Anxiety Disorders and Depression and Me
Posted by tomorrow
12th Jun 2017

I chose my username Tomorrow, for no specific reason, it was just something that hadn't been taken and that my mind was thinking about. However, when I think about it I realize the term Tomorrow is realtive. This is because the current day will always be today and the next tomorrow, this idea makes Annie a lot more dissapointing.

Another thing which is a bit dissapointing is things going on in my life, which I have been told (and it has also been strongly implied) that I shouldn't feel like it is. I am prepping for my GCSEs and my grades are very good, I have a big house, a nice homelife and friends. No one is bullying me (since I moved for my dad's work), my parents are together, I can afford nice things, nothing bad is happening to me basically. But yet, that is not true. Physically, when you scratch the surface you see nothing wrong.

However, if I am open I have mental illnesses, these are very bad and make me feel this way. I have decided I don't like saying them, it makes me feel like a freakish specimen or a patient who can't be cured.
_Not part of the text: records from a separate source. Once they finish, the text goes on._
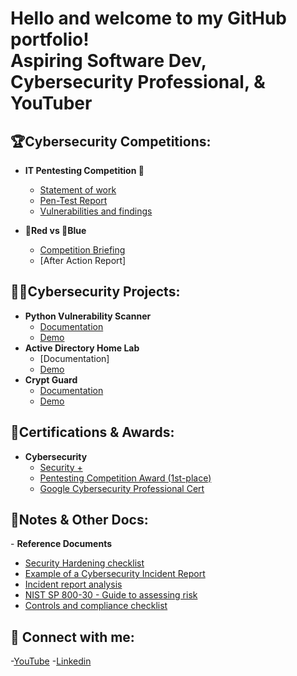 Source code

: <h1> Hello and welcome to my GitHub portfolio! <br/> Aspiring Software Dev, Cybersecurity Professional</a>,  & YouTuber</a></h1>
<h2>🏆Cybersecurity Competitions:</h2>

  - <b>IT Pentesting Competition 🥇</b>
    - [Statement of work](https://drive.google.com/file/d/1wlhgTKDqxmzperwXOMyMC2abnPVmKEX1/view?usp=sharing)
    - [Pen-Test Report](https://drive.google.com/file/d/1P6UuhPc9q3aZHi87b6QuyVfdYIxx73MF/view?usp=sharing)
    - [Vulnerabilities and findings](https://drive.google.com/file/d/1VEQSzrcJ6pOoycWy1pKIJyG0lbglbEd2/view?usp=sharing)
      
  - <b>🔴Red vs 🔵Blue</b>
    - [Competition Briefing](https://drive.google.com/file/d/1R2ZKVIgZR7MPfPKd0rRsxTUhQ9c81BDV/view?usp=sharing)
    - [After Action Report]
<h2>👨‍💻Cybersecurity Projects:</h2>

- <b>Python Vulnerability Scanner</b>
  - [Documentation](https://drive.google.com/file/d/10dZ7Vdxyo46c6tqKcNEfaVOlcjkvaU-6/view?usp=sharing)
  - [Demo](www.youtube.com/@CharlesTro)
- <b>Active Directory Home Lab</b>
  - [Documentation]
  - [Demo](www.youtube.com/@CharlesTro)
- <b>Crypt Guard</b>
  - [Documentation](https://drive.google.com/file/d/1arDBAADaPB26KVCYDI82-cGRUy4qTrGc/view?usp=sharing)
  - [Demo](www.youtube.com/@CharlesTro)

<h2>📜Certifications & Awards:</h2>

- <b>Cybersecurity</b>
  - [Security +](https://drive.google.com/file/d/1LGnPglovIcCjiwyC3cAIbYVPZurPOm7h/view?usp=sharing)
  - [Pentesting Competition Award (1st-place)](https://drive.google.com/file/d/1HKgr-DFABOw0b7yoVRzYR4EzCrm6vSIo/view?usp=sharing)
  - [Google Cybersecurity Professional Cert](https://drive.google.com/file/d/12s-n7PSXN-BByVC1e6F-S-__-ZB5FPPF/view?usp=sharing)

<h2>📒Notes & Other Docs:</h2>
- <b>Reference Documents</b>

  - [Security Hardening checklist](https://drive.google.com/file/d/133gBOeGOcYdkAXYoaZOt36Mh9Zl_CW3k/view?usp=sharing)
  - [Example of a Cybersecurity Incident Report](https://drive.google.com/file/d/1M0frR30BJURdLOpWwvfAX-X9YHu_I9kc/view?usp=sharing)
  - [Incident report analysis](https://drive.google.com/file/d/1XyONx1avp03zB_wf4dizboFy0TnABphQ/view?usp=sharing)
  - [NIST SP 800-30 - Guide to assessing risk](https://drive.google.com/file/d/18JsVdCDlCJ92dV_If8vKmI3aH2w54S_W/view?usp=sharing)
  - [Controls and compliance checklist](https://drive.google.com/file/d/1HJ1sdne9vwLW0zy_HmZv9hVa4_MloYcH/view?usp=sharing)
<h2> 🤳 Connect with me:</h2>

-[YouTube](www.youtube.com/@CharlesTro)
-[Linkedin](www.linkedin.com/in/charles-trouilliere)

<!--
**charlesTrue/charlesTrue** is a ✨ _special_ ✨ repository because its `README.md` (this file) appears on your GitHub profile.

Here are some ideas to get you started:

- 🔭 I’m currently working on ...
- 🌱 I’m currently learning ...
- 👯 I’m looking to collaborate on ...
- 🤔 I’m looking for help with ...
- 💬 Ask me about ...
- 📫 How to reach me: ...
- 😄 Pronouns: ...
- ⚡ Fun fact: ...
-->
I have severe anxiety, anxiety disorders which are; panic disorder, genralized anxiety disorder and social anxiety disorder. I also have symptoms considered of the spectrum of depression. Now I don't have all of these all the time, my anxiety is always there and easily set off but different ones can someimes dissapear and reappear, or work together.

This is my first entry and I thought I might just put it out there, a terribly rough draft that I needed to do something with.